Lancaster and Ava Gardner, The Killers
BURT LANCASTER was a street kid who became a circus acrobat and after military service in N Africa and I think Italy, he was discovered along with Kirk Douglas (later a frequent co-star) by Hal Wallis and started his long and impressive career in film. In his early career he specialized as a broody, moody protagonist of some excellent 1940s films noir including Siodmak’s impressive version of Hemingway’s The Killers (with Ava Gardner), the tough prison breakout film Brute Force, and an even better Siodmak noir (Criss Cross) this time getting done in by Yvonne De Carlo. He showed a scary ability to project menace and become victimiser in Sorry, Wrong Number where Barbara Stanwyck was the victim.
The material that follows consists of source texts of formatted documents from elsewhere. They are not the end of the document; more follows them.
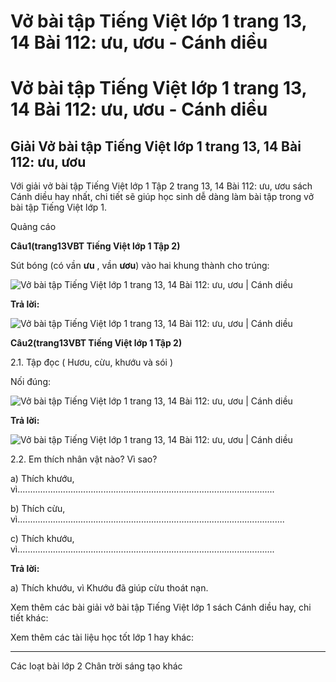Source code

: # Vở bài tập Tiếng Việt lớp 1 trang 13, 14 Bài 112: ưu, ươu - Cánh diều

# Vở bài tập Tiếng Việt lớp 1 trang 13, 14 Bài 112: ưu, ươu - Cánh diều

## Giải Vở bài tập Tiếng Việt lớp 1 trang 13, 14 Bài 112: ưu, ươu

Với giải vở bài tập Tiếng Việt lớp 1 Tập 2 trang 13, 14 Bài 112: ưu, ươu sách Cánh diều hay nhất, chi tiết sẽ giúp học sinh dễ dàng làm bài tập trong vở bài tập Tiếng Việt lớp 1.

Quảng cáo

**Câu****1****(trang****13****VBT Tiếng Việt lớp 1 Tập 2)**

Sút bóng (có vần **ưu** , vần **ươu**) vào hai khung thành cho trúng:

![Vở bài tập Tiếng Việt lớp 1 trang 13, 14 Bài 112: ưu, ươu | Cánh diều](https://www.vietjack.com/vbt-tieng-viet-1-cd/images/bai-112-uu-uou-87745.png)

**Trả lời:**

![Vở bài tập Tiếng Việt lớp 1 trang 13, 14 Bài 112: ưu, ươu | Cánh diều](https://www.vietjack.com/vbt-tieng-viet-1-cd/images/bai-112-uu-uou-87750.png)

**Câu****2****(trang****13****VBT Tiếng Việt lớp 1 Tập 2)**

2.1. Tập đọc ( Hươu, cừu, khướu và sói )

Nối đúng:

![Vở bài tập Tiếng Việt lớp 1 trang 13, 14 Bài 112: ưu, ươu | Cánh diều](https://www.vietjack.com/vbt-tieng-viet-1-cd/images/bai-112-uu-uou-87747.png)

**Trả lời:**

![Vở bài tập Tiếng Việt lớp 1 trang 13, 14 Bài 112: ưu, ươu | Cánh diều](https://www.vietjack.com/vbt-tieng-viet-1-cd/images/bai-112-uu-uou-87749.png)

2.2. Em thích nhân vật nào? Vì sao?

a) Thích khướu, vì......................................................................................................

b) Thích cừu, vì..........................................................................................................

c) Thích khướu, vì......................................................................................................

**Trả lời:**

a) Thích khướu, vì Khướu đã giúp cừu thoát nạn.

Xem thêm các bài giải vở bài tập Tiếng Việt lớp 1 sách Cánh diều hay, chi tiết khác:

Xem thêm các tài liệu học tốt lớp 1 hay khác:

* * *

Các loạt bài lớp 2 Chân trời sáng tạo khác
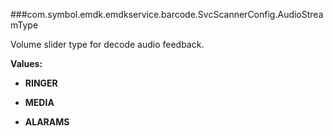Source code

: ###com.symbol.emdk.emdkservice.barcode.SvcScannerConfig.AudioStreamType

Volume slider type for decode audio feedback.

**Values:**

* **RINGER**

* **MEDIA**

* **ALARAMS**

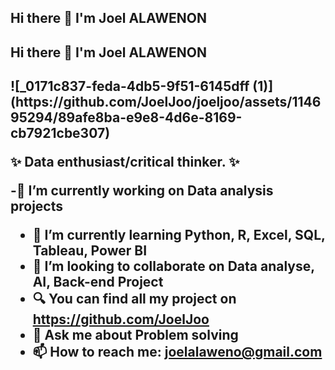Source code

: ## Hi there 👋 I'm Joel ALAWENON
<h2 style="display: center;"> Hi there 👋 I'm Joel ALAWENON<h2/>

  <div style="display: center;">
![_0171c837-feda-4db5-9f51-6145dff (1)](https://github.com/JoelJoo/joeljoo/assets/114695294/89afe8ba-e9e8-4d6e-8169-cb7921cbe307)
  </div>

✨ Data enthusiast/critical thinker. ✨


-🔭 I’m currently working on Data analysis projects
- 🌱 I’m currently learning Python, R, Excel, SQL, Tableau, Power BI
- 👯 I’m looking to collaborate on Data analyse, AI, Back-end Project
- 🔍 You can find all my project on https://github.com/JoelJoo
- 💬 Ask me about Problem solving
- 📫 How to reach me: joelalaweno@gmail.com
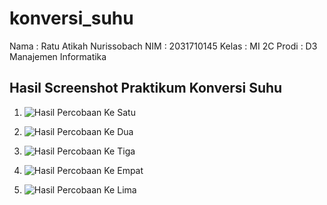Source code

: # konversi_suhu

Nama  : Ratu Atikah Nurissobach
NIM   : 2031710145
Kelas : MI 2C
Prodi : D3 Manajemen Informatika

## Hasil Screenshot Praktikum Konversi Suhu
1. ![Hasil Percobaan Ke Satu](img/satu.jpg)

2. ![Hasil Percobaan Ke Dua](img/dua.jpg)

3. ![Hasil Percobaan Ke Tiga](img/tiga.jpg)

4. ![Hasil Percobaan Ke Empat](img/empat.jpg)

5. ![Hasil Percobaan Ke Lima](img/lima.jpg)

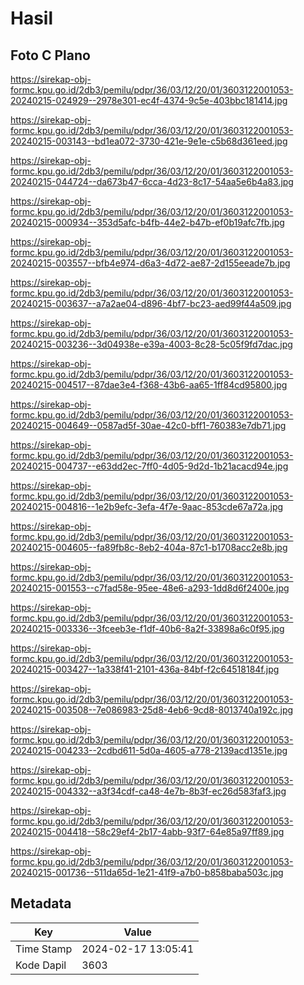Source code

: # Hasil

## Foto C Plano

https://sirekap-obj-formc.kpu.go.id/2db3/pemilu/pdpr/36/03/12/20/01/3603122001053-20240215-024929--2978e301-ec4f-4374-9c5e-403bbc181414.jpg

https://sirekap-obj-formc.kpu.go.id/2db3/pemilu/pdpr/36/03/12/20/01/3603122001053-20240215-003143--bd1ea072-3730-421e-9e1e-c5b68d361eed.jpg

https://sirekap-obj-formc.kpu.go.id/2db3/pemilu/pdpr/36/03/12/20/01/3603122001053-20240215-044724--da673b47-6cca-4d23-8c17-54aa5e6b4a83.jpg

https://sirekap-obj-formc.kpu.go.id/2db3/pemilu/pdpr/36/03/12/20/01/3603122001053-20240215-000934--353d5afc-b4fb-44e2-b47b-ef0b19afc7fb.jpg

https://sirekap-obj-formc.kpu.go.id/2db3/pemilu/pdpr/36/03/12/20/01/3603122001053-20240215-003557--bfb4e974-d6a3-4d72-ae87-2d155eeade7b.jpg

https://sirekap-obj-formc.kpu.go.id/2db3/pemilu/pdpr/36/03/12/20/01/3603122001053-20240215-003637--a7a2ae04-d896-4bf7-bc23-aed99f44a509.jpg

https://sirekap-obj-formc.kpu.go.id/2db3/pemilu/pdpr/36/03/12/20/01/3603122001053-20240215-003236--3d04938e-e39a-4003-8c28-5c05f9fd7dac.jpg

https://sirekap-obj-formc.kpu.go.id/2db3/pemilu/pdpr/36/03/12/20/01/3603122001053-20240215-004517--87dae3e4-f368-43b6-aa65-1ff84cd95800.jpg

https://sirekap-obj-formc.kpu.go.id/2db3/pemilu/pdpr/36/03/12/20/01/3603122001053-20240215-004649--0587ad5f-30ae-42c0-bff1-760383e7db71.jpg

https://sirekap-obj-formc.kpu.go.id/2db3/pemilu/pdpr/36/03/12/20/01/3603122001053-20240215-004737--e63dd2ec-7ff0-4d05-9d2d-1b21acacd94e.jpg

https://sirekap-obj-formc.kpu.go.id/2db3/pemilu/pdpr/36/03/12/20/01/3603122001053-20240215-004816--1e2b9efc-3efa-4f7e-9aac-853cde67a72a.jpg

https://sirekap-obj-formc.kpu.go.id/2db3/pemilu/pdpr/36/03/12/20/01/3603122001053-20240215-004605--fa89fb8c-8eb2-404a-87c1-b1708acc2e8b.jpg

https://sirekap-obj-formc.kpu.go.id/2db3/pemilu/pdpr/36/03/12/20/01/3603122001053-20240215-001553--c7fad58e-95ee-48e6-a293-1dd8d6f2400e.jpg

https://sirekap-obj-formc.kpu.go.id/2db3/pemilu/pdpr/36/03/12/20/01/3603122001053-20240215-003336--3fceeb3e-f1df-40b6-8a2f-33898a6c0f95.jpg

https://sirekap-obj-formc.kpu.go.id/2db3/pemilu/pdpr/36/03/12/20/01/3603122001053-20240215-003427--1a338f41-2101-436a-84bf-f2c64518184f.jpg

https://sirekap-obj-formc.kpu.go.id/2db3/pemilu/pdpr/36/03/12/20/01/3603122001053-20240215-003508--7e086983-25d8-4eb6-9cd8-8013740a192c.jpg

https://sirekap-obj-formc.kpu.go.id/2db3/pemilu/pdpr/36/03/12/20/01/3603122001053-20240215-004233--2cdbd611-5d0a-4605-a778-2139acd1351e.jpg

https://sirekap-obj-formc.kpu.go.id/2db3/pemilu/pdpr/36/03/12/20/01/3603122001053-20240215-004332--a3f34cdf-ca48-4e7b-8b3f-ec26d583faf3.jpg

https://sirekap-obj-formc.kpu.go.id/2db3/pemilu/pdpr/36/03/12/20/01/3603122001053-20240215-004418--58c29ef4-2b17-4abb-93f7-64e85a97ff89.jpg

https://sirekap-obj-formc.kpu.go.id/2db3/pemilu/pdpr/36/03/12/20/01/3603122001053-20240215-001736--511da65d-1e21-41f9-a7b0-b858baba503c.jpg


## Metadata

| Key        | Value               |
| ---------- | ------------------- |
| Time Stamp | 2024-02-17 13:05:41 |
| Kode Dapil | 3603                |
Burt’s physical grace and cheeky athleticism and his ability to perform breathtaking stunts a la Douglas Fairbanks lead to his being perfectly cast in a spate of pirate yarns and swashbucklers in the early 1950s. Jacques Tourneur’s cheeky medieval romp The Flame and the Arrow (1950) gave him plenty of room to demonstrate his pectorals and flash his set of even teeth. He was dubbed Smilin’ Burt at the time of his matinee fodder which continued in The Crimson Pirate (1952, Siodmak), this time flying across parapets with his old circus partner Nick Cravat. In His Majesty O’Keefe, set in the Yap Islands of the Pacific, he tricked and exploited the natives for copra before he saw the error of his ways. My father, who accompanied me to many matinees loathed Smilin’ Burt and called him a show-off. He was, but he could also act with physical grace, and I found his derring-do thrilling.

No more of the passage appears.